Data extraction, analysis, and quality assessment
Covidence was used to organize, include, and exclude studies for final review. Each article underwent a systematic screening process as follows: two reviewers evaluated each abstract; to advance to full-text review, each article required both reviewers' approval. 4 If a discrepancy was present, a third reviewer assessed the abstract to resolve the conflict. After abstract screening, two independent reviewers examined the full-text articles, and conflicts were resolved via a third reviewer not involved in the initial screen. Articles included in the final review underwent data extraction and qualitative analysis.

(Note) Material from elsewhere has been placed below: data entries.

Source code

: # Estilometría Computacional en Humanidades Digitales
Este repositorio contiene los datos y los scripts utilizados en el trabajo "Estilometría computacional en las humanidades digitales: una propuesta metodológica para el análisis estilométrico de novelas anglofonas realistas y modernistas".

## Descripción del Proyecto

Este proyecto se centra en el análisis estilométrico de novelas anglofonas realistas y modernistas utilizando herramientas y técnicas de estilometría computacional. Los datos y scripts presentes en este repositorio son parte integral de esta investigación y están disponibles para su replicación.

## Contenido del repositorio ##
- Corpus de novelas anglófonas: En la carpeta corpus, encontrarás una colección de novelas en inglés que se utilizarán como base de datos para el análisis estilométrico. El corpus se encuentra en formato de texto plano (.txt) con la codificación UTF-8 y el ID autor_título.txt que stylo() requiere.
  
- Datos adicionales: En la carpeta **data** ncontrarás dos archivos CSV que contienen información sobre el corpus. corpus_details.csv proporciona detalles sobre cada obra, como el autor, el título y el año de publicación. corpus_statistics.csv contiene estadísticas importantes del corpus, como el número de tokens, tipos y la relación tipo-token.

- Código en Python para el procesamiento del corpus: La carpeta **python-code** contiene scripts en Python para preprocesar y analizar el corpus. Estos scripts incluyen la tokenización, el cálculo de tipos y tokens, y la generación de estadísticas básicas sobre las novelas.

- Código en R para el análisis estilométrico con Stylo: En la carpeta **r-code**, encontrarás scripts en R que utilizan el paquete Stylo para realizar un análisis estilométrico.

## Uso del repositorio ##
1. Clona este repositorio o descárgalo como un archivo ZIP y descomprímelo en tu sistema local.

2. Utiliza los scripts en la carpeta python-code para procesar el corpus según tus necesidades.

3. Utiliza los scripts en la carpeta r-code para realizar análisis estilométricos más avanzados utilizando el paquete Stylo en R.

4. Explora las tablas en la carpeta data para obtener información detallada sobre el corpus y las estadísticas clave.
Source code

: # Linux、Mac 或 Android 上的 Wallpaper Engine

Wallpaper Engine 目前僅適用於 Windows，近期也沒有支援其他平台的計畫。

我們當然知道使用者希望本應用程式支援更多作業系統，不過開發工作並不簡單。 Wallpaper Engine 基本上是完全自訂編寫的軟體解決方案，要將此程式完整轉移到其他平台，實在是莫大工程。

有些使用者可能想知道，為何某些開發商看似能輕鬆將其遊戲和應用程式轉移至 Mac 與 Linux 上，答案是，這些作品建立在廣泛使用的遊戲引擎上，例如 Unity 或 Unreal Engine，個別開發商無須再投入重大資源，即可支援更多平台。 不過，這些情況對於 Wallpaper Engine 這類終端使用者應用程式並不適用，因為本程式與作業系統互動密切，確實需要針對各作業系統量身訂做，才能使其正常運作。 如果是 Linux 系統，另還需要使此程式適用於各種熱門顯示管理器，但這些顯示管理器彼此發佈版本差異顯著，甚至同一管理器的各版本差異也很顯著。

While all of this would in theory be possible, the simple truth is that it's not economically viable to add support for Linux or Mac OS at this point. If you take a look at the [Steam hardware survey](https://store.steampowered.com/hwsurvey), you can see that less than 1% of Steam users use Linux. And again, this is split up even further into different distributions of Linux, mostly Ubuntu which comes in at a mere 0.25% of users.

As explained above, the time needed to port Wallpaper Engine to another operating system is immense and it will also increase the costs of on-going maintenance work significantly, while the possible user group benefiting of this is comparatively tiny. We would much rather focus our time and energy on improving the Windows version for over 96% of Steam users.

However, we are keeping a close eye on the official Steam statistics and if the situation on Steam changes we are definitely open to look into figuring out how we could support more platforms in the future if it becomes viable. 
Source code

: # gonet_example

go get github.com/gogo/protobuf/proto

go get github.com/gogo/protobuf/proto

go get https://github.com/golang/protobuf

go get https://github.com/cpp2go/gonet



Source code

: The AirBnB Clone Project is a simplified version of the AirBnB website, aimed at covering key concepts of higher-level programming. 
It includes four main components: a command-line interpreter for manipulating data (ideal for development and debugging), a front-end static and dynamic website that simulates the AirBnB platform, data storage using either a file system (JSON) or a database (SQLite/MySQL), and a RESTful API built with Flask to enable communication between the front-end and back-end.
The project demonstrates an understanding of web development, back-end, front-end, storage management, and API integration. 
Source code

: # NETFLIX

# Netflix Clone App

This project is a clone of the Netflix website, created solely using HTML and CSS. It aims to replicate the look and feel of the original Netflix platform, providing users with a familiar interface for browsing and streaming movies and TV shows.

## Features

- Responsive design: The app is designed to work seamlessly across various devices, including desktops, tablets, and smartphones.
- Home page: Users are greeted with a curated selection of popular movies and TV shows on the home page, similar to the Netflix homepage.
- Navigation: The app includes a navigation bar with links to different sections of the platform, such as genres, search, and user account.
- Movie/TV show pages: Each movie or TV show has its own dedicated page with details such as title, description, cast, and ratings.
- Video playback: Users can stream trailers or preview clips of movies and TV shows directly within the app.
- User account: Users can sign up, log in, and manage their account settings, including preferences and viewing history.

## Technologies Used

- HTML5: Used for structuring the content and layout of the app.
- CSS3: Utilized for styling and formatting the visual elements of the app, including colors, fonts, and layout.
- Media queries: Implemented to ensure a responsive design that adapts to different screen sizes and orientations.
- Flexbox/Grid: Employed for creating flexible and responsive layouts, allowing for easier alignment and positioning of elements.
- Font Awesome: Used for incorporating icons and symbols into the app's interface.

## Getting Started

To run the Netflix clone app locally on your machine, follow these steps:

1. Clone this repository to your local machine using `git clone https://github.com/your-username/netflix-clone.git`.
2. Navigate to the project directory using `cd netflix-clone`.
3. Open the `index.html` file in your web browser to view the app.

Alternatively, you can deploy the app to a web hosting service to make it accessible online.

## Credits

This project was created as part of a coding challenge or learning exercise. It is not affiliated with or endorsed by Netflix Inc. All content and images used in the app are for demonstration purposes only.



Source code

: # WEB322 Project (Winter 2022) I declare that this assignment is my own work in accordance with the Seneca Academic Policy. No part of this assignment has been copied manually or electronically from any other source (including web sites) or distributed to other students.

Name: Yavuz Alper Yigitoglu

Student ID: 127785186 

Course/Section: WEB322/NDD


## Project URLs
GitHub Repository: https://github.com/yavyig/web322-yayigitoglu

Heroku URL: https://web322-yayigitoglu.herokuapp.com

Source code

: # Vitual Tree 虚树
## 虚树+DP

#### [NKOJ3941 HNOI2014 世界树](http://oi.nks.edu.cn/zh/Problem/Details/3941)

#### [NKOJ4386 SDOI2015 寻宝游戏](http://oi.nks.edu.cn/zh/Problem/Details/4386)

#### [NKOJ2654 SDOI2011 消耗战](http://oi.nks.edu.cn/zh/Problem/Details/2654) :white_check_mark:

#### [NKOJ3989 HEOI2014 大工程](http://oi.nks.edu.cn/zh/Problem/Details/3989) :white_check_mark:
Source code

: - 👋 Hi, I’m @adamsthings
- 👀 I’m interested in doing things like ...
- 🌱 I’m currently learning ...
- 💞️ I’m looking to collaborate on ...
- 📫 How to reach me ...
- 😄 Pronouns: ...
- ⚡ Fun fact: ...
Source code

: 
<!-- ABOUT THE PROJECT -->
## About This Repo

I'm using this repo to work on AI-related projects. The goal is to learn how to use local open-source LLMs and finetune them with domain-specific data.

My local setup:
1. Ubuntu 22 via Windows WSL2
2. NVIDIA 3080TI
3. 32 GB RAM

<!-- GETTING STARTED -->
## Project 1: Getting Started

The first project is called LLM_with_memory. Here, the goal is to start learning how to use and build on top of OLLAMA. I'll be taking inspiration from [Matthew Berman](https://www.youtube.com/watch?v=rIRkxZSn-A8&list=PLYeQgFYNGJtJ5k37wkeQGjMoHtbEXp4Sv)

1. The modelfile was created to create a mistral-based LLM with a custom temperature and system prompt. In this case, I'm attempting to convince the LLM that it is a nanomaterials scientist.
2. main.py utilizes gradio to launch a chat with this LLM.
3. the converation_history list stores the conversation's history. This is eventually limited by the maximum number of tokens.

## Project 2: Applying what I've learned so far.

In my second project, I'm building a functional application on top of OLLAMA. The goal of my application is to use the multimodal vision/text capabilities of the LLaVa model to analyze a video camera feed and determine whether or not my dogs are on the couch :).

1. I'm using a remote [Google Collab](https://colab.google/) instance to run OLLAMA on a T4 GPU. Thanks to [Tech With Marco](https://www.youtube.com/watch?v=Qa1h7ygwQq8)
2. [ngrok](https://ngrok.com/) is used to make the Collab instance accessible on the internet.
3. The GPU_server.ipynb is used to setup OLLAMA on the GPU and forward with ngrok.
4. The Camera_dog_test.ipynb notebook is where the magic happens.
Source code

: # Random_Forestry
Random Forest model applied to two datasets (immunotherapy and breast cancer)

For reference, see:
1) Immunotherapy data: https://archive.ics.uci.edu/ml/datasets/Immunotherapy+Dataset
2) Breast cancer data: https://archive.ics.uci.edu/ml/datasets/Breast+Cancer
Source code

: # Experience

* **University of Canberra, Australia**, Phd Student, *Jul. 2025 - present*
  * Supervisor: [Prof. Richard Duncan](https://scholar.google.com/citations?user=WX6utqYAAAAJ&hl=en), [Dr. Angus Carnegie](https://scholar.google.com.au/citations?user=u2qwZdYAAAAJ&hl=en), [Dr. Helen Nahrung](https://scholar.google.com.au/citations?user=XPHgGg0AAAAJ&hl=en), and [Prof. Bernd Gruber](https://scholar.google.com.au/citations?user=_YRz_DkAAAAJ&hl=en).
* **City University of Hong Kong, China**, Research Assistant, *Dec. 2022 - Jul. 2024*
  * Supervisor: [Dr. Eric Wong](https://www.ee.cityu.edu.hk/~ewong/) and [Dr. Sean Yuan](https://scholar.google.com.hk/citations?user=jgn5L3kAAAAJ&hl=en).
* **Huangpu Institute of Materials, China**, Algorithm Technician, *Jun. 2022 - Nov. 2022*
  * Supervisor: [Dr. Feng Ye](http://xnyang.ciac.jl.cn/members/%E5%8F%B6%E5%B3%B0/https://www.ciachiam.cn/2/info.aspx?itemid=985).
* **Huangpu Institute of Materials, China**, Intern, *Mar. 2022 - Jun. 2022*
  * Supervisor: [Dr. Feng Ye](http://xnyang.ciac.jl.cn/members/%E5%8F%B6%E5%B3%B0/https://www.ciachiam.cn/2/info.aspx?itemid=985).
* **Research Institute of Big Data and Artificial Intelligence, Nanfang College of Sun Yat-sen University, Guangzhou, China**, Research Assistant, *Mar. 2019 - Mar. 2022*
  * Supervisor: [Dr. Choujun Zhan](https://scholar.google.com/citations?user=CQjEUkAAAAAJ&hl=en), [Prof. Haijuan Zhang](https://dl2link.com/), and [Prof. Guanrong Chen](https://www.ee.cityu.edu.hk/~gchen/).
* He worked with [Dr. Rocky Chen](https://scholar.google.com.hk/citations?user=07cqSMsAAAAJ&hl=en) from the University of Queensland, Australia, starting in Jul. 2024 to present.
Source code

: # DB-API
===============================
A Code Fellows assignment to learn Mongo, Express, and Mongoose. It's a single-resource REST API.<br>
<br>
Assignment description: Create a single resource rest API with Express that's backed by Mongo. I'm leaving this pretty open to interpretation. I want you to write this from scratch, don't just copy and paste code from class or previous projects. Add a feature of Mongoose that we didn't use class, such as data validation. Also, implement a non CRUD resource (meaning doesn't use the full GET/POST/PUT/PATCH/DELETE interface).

Data extraction examined articles for inclusion of the following barriers: equipment and finance, governance and regulation, training and necessary staffing, donor availability, procurement, processing, sterilization, preservation, tracking and notification, and ethical/cultural considerations (Table 1). Major barriers within each category were compiled and analyzed. The Critical Appraisal Skills Programme (CASP) assessment tool was utilized to assess the quality of qualitative articles. A separate quantitative analysis was not performed for quantitative articles, as the results did not pertain to barriers to bone banking, only their qualitative commentary. Table 2 details the Qualitative Checklist, which was used to assess 24 articles. Qualitative synthesis was determined appropriate for these studies; as such, a meta-analysis was not utilized. Biases in data analysis include the removal of non-English language studies, an overrepresentation of articles with similar authors, and an underrepresentation of countries analyzed.
Barriers Identified Among Articles Included in Full-Text Review
, Barrier present.
Critical Appraisal Skills Programme Analysis of Qualitative Articles Included in Full-Text Review
Per CASP instructions: CT, can't tell; N, no; Y, yes.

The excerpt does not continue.